*** Begin section ***

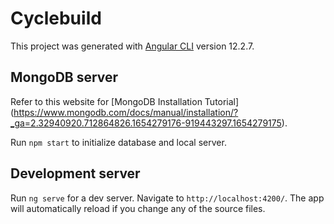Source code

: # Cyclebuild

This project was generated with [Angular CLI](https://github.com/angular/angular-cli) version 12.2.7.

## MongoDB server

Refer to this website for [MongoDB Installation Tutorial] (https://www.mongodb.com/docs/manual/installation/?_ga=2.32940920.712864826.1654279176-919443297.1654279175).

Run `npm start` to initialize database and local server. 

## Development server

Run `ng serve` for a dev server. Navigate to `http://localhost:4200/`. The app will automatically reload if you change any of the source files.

*** End section ***
*** Begin section ***

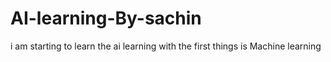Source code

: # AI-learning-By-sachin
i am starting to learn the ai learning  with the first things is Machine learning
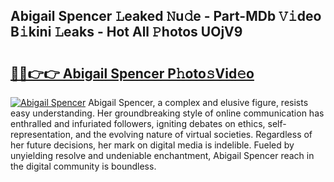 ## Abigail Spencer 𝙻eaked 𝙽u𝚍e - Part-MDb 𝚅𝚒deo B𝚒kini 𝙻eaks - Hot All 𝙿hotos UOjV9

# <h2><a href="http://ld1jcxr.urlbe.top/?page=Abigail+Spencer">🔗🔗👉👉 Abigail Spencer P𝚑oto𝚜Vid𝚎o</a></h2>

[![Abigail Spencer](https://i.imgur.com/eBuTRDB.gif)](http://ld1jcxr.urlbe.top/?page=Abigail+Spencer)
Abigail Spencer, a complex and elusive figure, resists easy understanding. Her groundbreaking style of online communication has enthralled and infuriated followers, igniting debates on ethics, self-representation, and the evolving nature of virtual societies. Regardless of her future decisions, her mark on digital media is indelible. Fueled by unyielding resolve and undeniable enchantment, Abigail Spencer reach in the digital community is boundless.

*** End section ***

Work to complete:
From the data above, output only the lines between the line containing "and local server." and the line containing "the source files.", inclusive, exactly as written.

Output:
Run `npm start` to initialize database and local server. 

## Development server

Run `ng serve` for a dev server. Navigate to `http://localhost:4200/`. The app will automatically reload if you change any of the source files.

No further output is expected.